**WHAT YOU HAVE TO DO**
Without any pictures, print the lines below from the one that has "graphql api built using express and mongodb" through the one that has "The top lamp", exactly and nothing else.

Start of Block

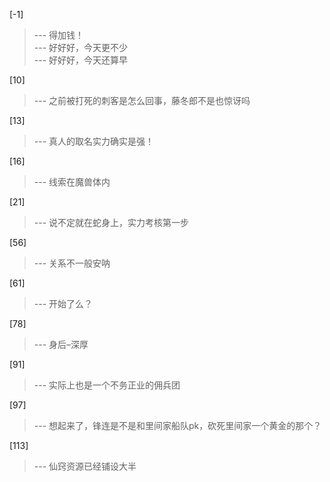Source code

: 
[-1] 
>--- 得加钱！<br>
>--- 好好好，今天更不少<br>
>--- 好好好，今天还算早<br>

[10] 
>--- 之前被打死的刺客是怎么回事，藤冬郎不是也惊讶吗<br>

[13] 
>--- 真人的取名实力确实是强！<br>

[16] 
>--- 线索在魔兽体内<br>

[21] 
>--- 说不定就在蛇身上，实力考核第一步<br>

[56] 
>--- 关系不一般安呐<br>

[61] 
>--- 开始了么？<br>

[78] 
>--- 身后–深厚<br>

[91] 
>--- 实际上也是一个不务正业的佣兵团<br>

[97] 
>--- 想起来了，锋连是不是和里间家船队pk，砍死里间家一个黄金的那个？<br>

[113] 
>--- 仙窍资源已经铺设大半<br>
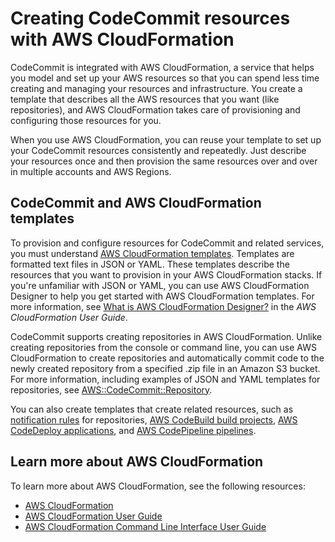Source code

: # Creating CodeCommit resources with AWS CloudFormation<a name="creating-resources-with-cloudformation"></a>

CodeCommit is integrated with AWS CloudFormation, a service that helps you model and set up your AWS resources so that you can spend less time creating and managing your resources and infrastructure\. You create a template that describes all the AWS resources that you want \(like repositories\), and AWS CloudFormation takes care of provisioning and configuring those resources for you\.

When you use AWS CloudFormation, you can reuse your template to set up your CodeCommit resources consistently and repeatedly\. Just describe your resources once and then provision the same resources over and over in multiple accounts and AWS Regions\. 

## CodeCommit and AWS CloudFormation templates<a name="working-with-templates"></a>

To provision and configure resources for CodeCommit and related services, you must understand [AWS CloudFormation templates](https://docs.aws.amazon.com/AWSCloudFormation/latest/UserGuide/template-guide.html)\. Templates are formatted text files in JSON or YAML\. These templates describe the resources that you want to provision in your AWS CloudFormation stacks\. If you're unfamiliar with JSON or YAML, you can use AWS CloudFormation Designer to help you get started with AWS CloudFormation templates\. For more information, see [What is AWS CloudFormation Designer?](https://docs.aws.amazon.com/AWSCloudFormation/latest/UserGuide/working-with-templates-cfn-designer.html) in the *AWS CloudFormation User Guide*\.

CodeCommit supports creating repositories in AWS CloudFormation\. Unlike creating repositories from the console or command line, you can use AWS CloudFormation to create repositories and automatically commit code to the newly created repository from a specified \.zip file in an Amazon S3 bucket\. For more information, including examples of JSON and YAML templates for repositories, see [AWS::CodeCommit::Repository](https://docs.aws.amazon.com/AWSCloudFormation/latest/UserGuide/aws-resource-codecommit-repository.html)\.

You can also create templates that create related resources, such as [notification rules](https://docs.aws.amazon.com/AWSCloudFormation/latest/UserGuide/aws-resource-codestarnotifications-notificationrule.html) for repositories, [AWS CodeBuild build projects](https://docs.aws.amazon.com/AWSCloudFormation/latest/UserGuide/aws-resource-codebuild-project.html), [AWS CodeDeploy applications](https://docs.aws.amazon.com/AWSCloudFormation/latest/UserGuide/aws-resource-codedeploy-application.html), and [AWS CodePipeline pipelines](https://docs.aws.amazon.com/AWSCloudFormation/latest/UserGuide/aws-resource-codepipeline-pipeline.html)\.

## Learn more about AWS CloudFormation<a name="learn-more-cloudformation"></a>

To learn more about AWS CloudFormation, see the following resources:
+ [AWS CloudFormation](https://aws.amazon.com/cloudformation/)
+ [AWS CloudFormation User Guide](https://docs.aws.amazon.com/AWSCloudFormation/latest/UserGuide/Welcome.html)
+ [AWS CloudFormation Command Line Interface User Guide](https://docs.aws.amazon.com/cloudformation-cli/latest/userguide/what-is-cloudformation-cli.html)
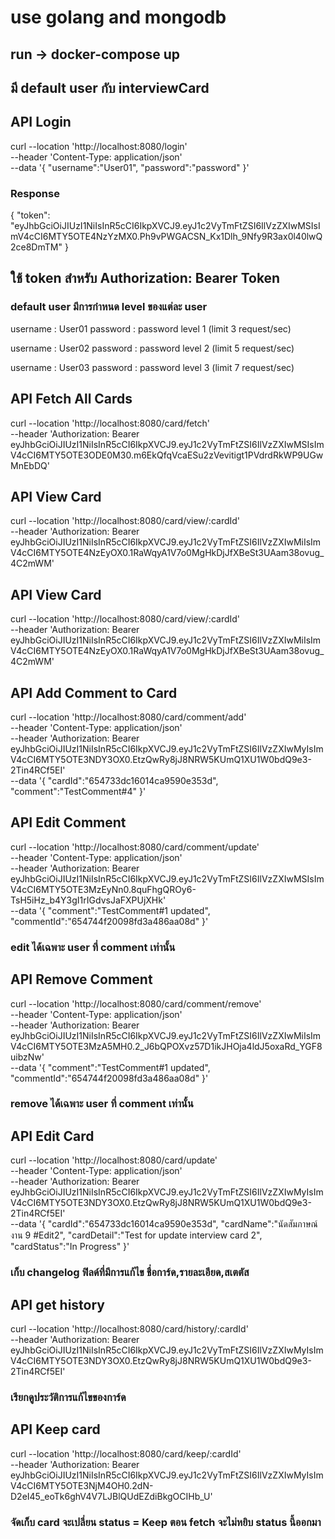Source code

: # use golang and mongodb
## run -> docker-compose up 
## มี default user กับ interviewCard

## API Login

curl --location 'http://localhost:8080/login' \
--header 'Content-Type: application/json' \
--data '{
    "username":"User01",
    "password":"password"
}'
### Response
{
    "token": "eyJhbGciOiJIUzI1NiIsInR5cCI6IkpXVCJ9.eyJ1c2VyTmFtZSI6IlVzZXIwMSIsImV4cCI6MTY5OTE4NzYzMX0.Ph9vPWGACSN_Kx1Dlh_9Nfy9R3ax0l40lwQ2ce8DmTM"
}

## ใช้ token สำหรับ Authorization: Bearer Token
### default user มีการกำหนด level ของแต่ละ user
username : User01 
password : password 
level 1 (limit 3 request/sec)

username : User02
password : password
level 2 (limit 5 request/sec)

username : User03
password : password
level 3 (limit 7 request/sec)

## API Fetch All Cards
curl --location 'http://localhost:8080/card/fetch' \
--header 'Authorization: Bearer eyJhbGciOiJIUzI1NiIsInR5cCI6IkpXVCJ9.eyJ1c2VyTmFtZSI6IlVzZXIwMSIsImV4cCI6MTY5OTE3ODE0M30.m6EkQfqVcaESu2zVevitigt1PVdrdRkWP9UGwMnEbDQ'

## API View Card
curl --location 'http://localhost:8080/card/view/:cardId' \
--header 'Authorization: Bearer eyJhbGciOiJIUzI1NiIsInR5cCI6IkpXVCJ9.eyJ1c2VyTmFtZSI6IlVzZXIwMiIsImV4cCI6MTY5OTE4NzEyOX0.1RaWqyA1V7o0MgHkDjJfXBeSt3UAam38ovug_4C2mWM'

## API View Card
curl --location 'http://localhost:8080/card/view/:cardId' \
--header 'Authorization: Bearer eyJhbGciOiJIUzI1NiIsInR5cCI6IkpXVCJ9.eyJ1c2VyTmFtZSI6IlVzZXIwMiIsImV4cCI6MTY5OTE4NzEyOX0.1RaWqyA1V7o0MgHkDjJfXBeSt3UAam38ovug_4C2mWM'

## API Add Comment to Card
curl --location 'http://localhost:8080/card/comment/add' \
--header 'Content-Type: application/json' \
--header 'Authorization: Bearer eyJhbGciOiJIUzI1NiIsInR5cCI6IkpXVCJ9.eyJ1c2VyTmFtZSI6IlVzZXIwMyIsImV4cCI6MTY5OTE3NDY3OX0.EtzQwRy8jJ8NRW5KUmQ1XU1W0bdQ9e3-2Tin4RCf5EI' \
--data '{
    "cardId":"654733dc16014ca9590e353d",
"comment":"TestComment#4"
}'

## API Edit Comment
curl --location 'http://localhost:8080/card/comment/update' \
--header 'Content-Type: application/json' \
--header 'Authorization: Bearer eyJhbGciOiJIUzI1NiIsInR5cCI6IkpXVCJ9.eyJ1c2VyTmFtZSI6IlVzZXIwMSIsImV4cCI6MTY5OTE3MzEyNn0.8quFhgQROy6-TsH5iHz_b4Y3gI1rIGdvsJaFXPUjXHk' \
--data '{
"comment":"TestComment#1 updated",
"commentId":"654744f20098fd3a486aa08d"
}'
### edit ได้เฉพาะ user ที่ comment เท่านั้น

## API Remove Comment
curl --location 'http://localhost:8080/card/comment/remove' \
--header 'Content-Type: application/json' \
--header 'Authorization: Bearer eyJhbGciOiJIUzI1NiIsInR5cCI6IkpXVCJ9.eyJ1c2VyTmFtZSI6IlVzZXIwMiIsImV4cCI6MTY5OTE3MzA5MH0.2_J6bQPOXvz57D1ikJHOja4ldJ5oxaRd_YGF8uibzNw' \
--data '{
"comment":"TestComment#1 updated",
"commentId":"654744f20098fd3a486aa08d"
}'
### remove ได้เฉพาะ user ที่ comment เท่านั้น

## API Edit Card
curl --location 'http://localhost:8080/card/update' \
--header 'Content-Type: application/json' \
--header 'Authorization: Bearer eyJhbGciOiJIUzI1NiIsInR5cCI6IkpXVCJ9.eyJ1c2VyTmFtZSI6IlVzZXIwMyIsImV4cCI6MTY5OTE3NDY3OX0.EtzQwRy8jJ8NRW5KUmQ1XU1W0bdQ9e3-2Tin4RCf5EI' \
--data '{
    "cardId":"654733dc16014ca9590e353d",
"cardName":"นัดสัมภาษณ์งาน 9 #Edit2",
"cardDetail":"Test for update interview card 2",
"cardStatus":"In Progress"
}'
### เก็บ changelog ฟิลด์ที่มีการแก้ไข ชื่อการ์ด,รายละเอียด,สเตตัส

## API get history
curl --location 'http://localhost:8080/card/history/:cardId' \
--header 'Authorization: Bearer eyJhbGciOiJIUzI1NiIsInR5cCI6IkpXVCJ9.eyJ1c2VyTmFtZSI6IlVzZXIwMyIsImV4cCI6MTY5OTE3NDY3OX0.EtzQwRy8jJ8NRW5KUmQ1XU1W0bdQ9e3-2Tin4RCf5EI'
### เรียกดูประวัติการแก้ไขของการ์ด

## API Keep card
curl --location 'http://localhost:8080/card/keep/:cardId' \
--header 'Authorization: Bearer eyJhbGciOiJIUzI1NiIsInR5cCI6IkpXVCJ9.eyJ1c2VyTmFtZSI6IlVzZXIwMyIsImV4cCI6MTY5OTE3NjM4OH0.2dN-D2eI45_eoTk6ghV4V7LJBlQUdEZdiBkgOCIHb_U'
### จัดเก็บ card จะเปลี่ยน status = Keep ตอน fetch จะไม่หยิบ status นี้ออกมา
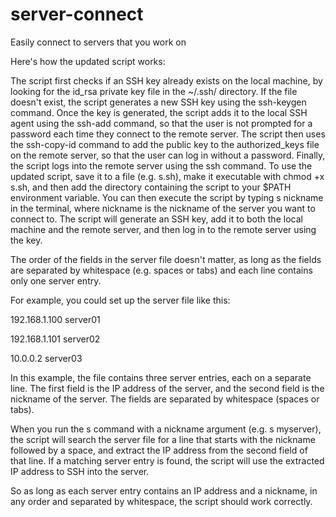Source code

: # server-connect
Easily connect to servers that you work on


Here's how the updated script works:

The script first checks if an SSH key already exists on the local machine, by looking for the id_rsa private key file in the ~/.ssh/ directory. If the file doesn't exist, the script generates a new SSH key using the ssh-keygen command.
Once the key is generated, the script adds it to the local SSH agent using the ssh-add command, so that the user is not prompted for a password each time they connect to the remote server.
The script then uses the ssh-copy-id command to add the public key to the authorized_keys file on the remote server, so that the user can log in without a password.
Finally, the script logs into the remote server using the ssh command.
To use the updated script, save it to a file (e.g. s.sh), make it executable with chmod +x s.sh, and then add the directory containing the script to your $PATH environment variable. You can then execute the script by typing s nickname in the terminal, where nickname is the nickname of the server you want to connect to. The script will generate an SSH key, add it to both the local machine and the remote server, and then log in to the remote server using the key.

The order of the fields in the server file doesn't matter, as long as the fields are separated by whitespace (e.g. spaces or tabs) and each line contains only one server entry.

For example, you could set up the server file like this:

192.168.1.100 server01

192.168.1.101 server02

10.0.0.2    server03


In this example, the file contains three server entries, each on a separate line. The first field is the IP address of the server, and the second field is the nickname of the server. The fields are separated by whitespace (spaces or tabs).

When you run the s command with a nickname argument (e.g. s myserver), the script will search the server file for a line that starts with the nickname followed by a space, and extract the IP address from the second field of that line. If a matching server entry is found, the script will use the extracted IP address to SSH into the server.

So as long as each server entry contains an IP address and a nickname, in any order and separated by whitespace, the script should work correctly.
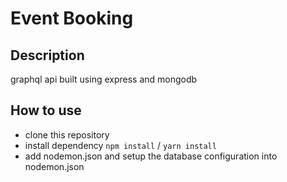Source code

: # Event Booking

## Description

graphql api built using express and mongodb

## How to use

- clone this repository
- install dependency `npm install` / `yarn install`
- add nodemon.json and setup the database configuration into nodemon.json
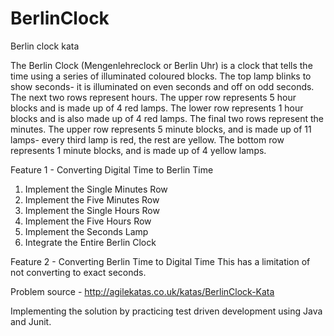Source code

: # BerlinClock
Berlin clock kata

The Berlin Clock (Mengenlehreclock or Berlin Uhr) is a clock that tells the time using a series of illuminated coloured blocks.
The top lamp blinks to show seconds- it is illuminated on even seconds and off on odd seconds.
The next two rows represent hours. The upper row represents 5 hour blocks and is made up of 4 red lamps. The lower row represents 1 hour blocks and is also made up of 4 red lamps.
The final two rows represent the minutes. The upper row represents 5 minute blocks, and is made up of 11 lamps- every third lamp is red, the rest are yellow. The bottom row represents 1 minute blocks, and is made up of 4 yellow lamps.

Feature 1 -  Converting Digital Time to Berlin Time
  1. Implement the Single Minutes Row
  2. Implement the Five Minutes Row
  3. Implement the Single Hours Row
  4. Implement the Five Hours Row
  5. Implement the Seconds Lamp
  6. Integrate the Entire Berlin Clock
  
Feature 2 - Converting Berlin Time to Digital Time
This has a limitation of not converting to exact seconds. 

Problem source - http://agilekatas.co.uk/katas/BerlinClock-Kata

Implementing the solution by practicing test driven development using Java and Junit.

End of Block

**RESULT FOR THIS EXERCISE**
graphql api built using express and mongodb

## How to use

- clone this repository
- install dependency `npm install` / `yarn install`
- add nodemon.json and setup the database configuration into nodemon.json
Source code

: # BerlinClock
Berlin clock kata

The Berlin Clock (Mengenlehreclock or Berlin Uhr) is a clock that tells the time using a series of illuminated coloured blocks.
The top lamp blinks to show seconds- it is illuminated on even seconds and off on odd seconds.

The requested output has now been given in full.